Clearly what is needed now is for senior politicians of both major parties to put down their rhetorical and enforcement weaponry. To begin a conversation, as a matter of some urgency, to figure out how to de-weaponise drug policy, and replace prohibition and war with regulation and peace. And, to be fair, that has begun, from Jeff Smith MP and labour whip, and from Crispin Blunt MP on the Tory back benches, at least. And on the shadow front bench Diane Abbott said that the war on drugs has failed (although she ruled out legalising cannabis) and Kate Osamor said that both the war on drugs and the war on terror have failed (page 10).
UK Prime Minister, Theresa May, continues the “war against drugs” despite her own research indicating its failure.
In the meantime though, the UK’s hostile environment created by prohibition is killing people from overdose at ten times the rate of Portugal, where drug possession is decriminalised and use is treated as a public health issue. It is incumbent on all MPs who care about the marginalised and disadvantaged to acknowledge and articulate the fact that the hostile environment that they have supported for so long, is inimical to public health and to responsible political discourse. This isn’t a request, it’s a demand. People who use drugs are not evil. However, the discrimination and stigma that generations of hostility have heaped upon us has brought such great shame that many are too afraid to speak out.

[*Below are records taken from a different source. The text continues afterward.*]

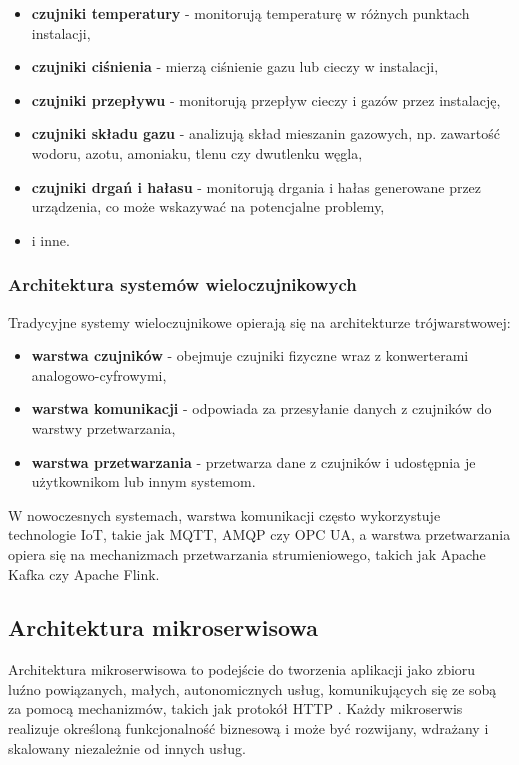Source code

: \begin{itemize}
    \item \textbf{czujniki temperatury} - monitorują temperaturę w różnych punktach instalacji,
    \item \textbf{czujniki ciśnienia} - mierzą ciśnienie gazu lub cieczy w instalacji,
    \item \textbf{czujniki przepływu} - monitorują przepływ cieczy i gazów przez instalację,
    \item \textbf{czujniki składu gazu} - analizują skład mieszanin gazowych, np. zawartość wodoru, azotu, amoniaku, tlenu czy dwutlenku węgla,
    \item \textbf{czujniki drgań i hałasu} - monitorują drgania i hałas generowane przez urządzenia, co może wskazywać na potencjalne problemy,
    \item i inne.
\end{itemize}

\subsubsection{Architektura systemów wieloczujnikowych}
\label{subsubsec:architektura_systemow}

Tradycyjne systemy wieloczujnikowe opierają się na architekturze trójwarstwowej:

\begin{itemize}
    \item \textbf{warstwa czujników} - obejmuje czujniki fizyczne wraz z konwerterami analogowo-cyfrowymi,
    \item \textbf{warstwa komunikacji} - odpowiada za przesyłanie danych z czujników do warstwy przetwarzania,
    \item \textbf{warstwa przetwarzania} - przetwarza dane z czujników i udostępnia je użytkownikom lub innym systemom.
\end{itemize}

W nowoczesnych systemach, warstwa komunikacji często wykorzystuje technologie IoT, takie jak MQTT, AMQP czy OPC UA,
a warstwa przetwarzania opiera się na mechanizmach przetwarzania strumieniowego, takich jak Apache Kafka czy Apache Flink.


\subsection{Architektura mikroserwisowa}
\label{subsec:architektura_mikroserwisowa}

Architektura mikroserwisowa to podejście do tworzenia aplikacji jako zbioru luźno powiązanych, małych, autonomicznych usług,
komunikujących się ze sobą za pomocą mechanizmów, takich jak protokół HTTP \citep{microservice_architecture}.
Każdy mikroserwis realizuje określoną funkcjonalność biznesową i może być rozwijany, wdrażany i skalowany niezależnie od innych usług.


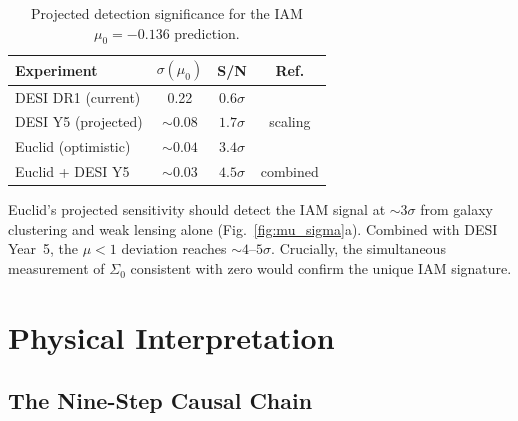 \documentclass[11pt]{article}
\begin{document}
\begin{table}[h]
\centering
\begin{tabular}{lccc}
\hline
Experiment & $\sigma(\mu_0)$ & S/N & Ref. \\
\hline
DESI DR1 (current) & 0.22 & $0.6\sigma$ & \citep{DESIDR1} \\
DESI Y5 (projected) & $\sim 0.08$ & $1.7\sigma$ & scaling \\
Euclid (optimistic) & $\sim 0.04$ & $3.4\sigma$ & \citep{Frusciante2025} \\
Euclid + DESI Y5 & $\sim 0.03$ & $4.5\sigma$ & combined \\
\hline
\end{tabular}
\caption{Projected detection significance for the IAM $\mu_0 = -0.136$
prediction.}
\label{tab:detection}
\end{table}

Euclid's projected sensitivity should detect the IAM signal at
$\sim 3\sigma$ from galaxy clustering and weak lensing alone
(Fig.~\ref{fig:mu_sigma}a).  Combined with
DESI Year~5, the $\mu < 1$ deviation reaches $\sim 4$--$5\sigma$.
Crucially, the simultaneous measurement of $\Sigma_0$ consistent with zero
would confirm the unique IAM signature.


\section{Physical Interpretation}
\label{sec:interpretation}

\subsection{The Nine-Step Causal Chain}
\end{document}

Thankfully those dark days are fast becoming history and, more and more of us are acting to demand equality with our brothers and sisters who smoke and drink and supply different drugs. We must demand that government replaces the hostile environment with a benign and effective policy that promotes health and wellbeing. At the least we must no longer remain complicit in supporting an environment that is killing our kids through lack of care and through violent enforcement. We can end the hostility. Our elected representatives hold the key, but we hold their futures in the palms of our hands. When you next visit a polling booth, make sure that you know your candidates’ views on drug prohibition. And on 26 June you have a special chance to engage your MP as Transform and others in the drug policy reform movement lobby parliament on World Anti-Drugs Day. If our elected representatives aren’t committed to creating peaceful and resilient communities, we must demonstrate that we are, and vote for politicians who will put an end to this particular hostile environment.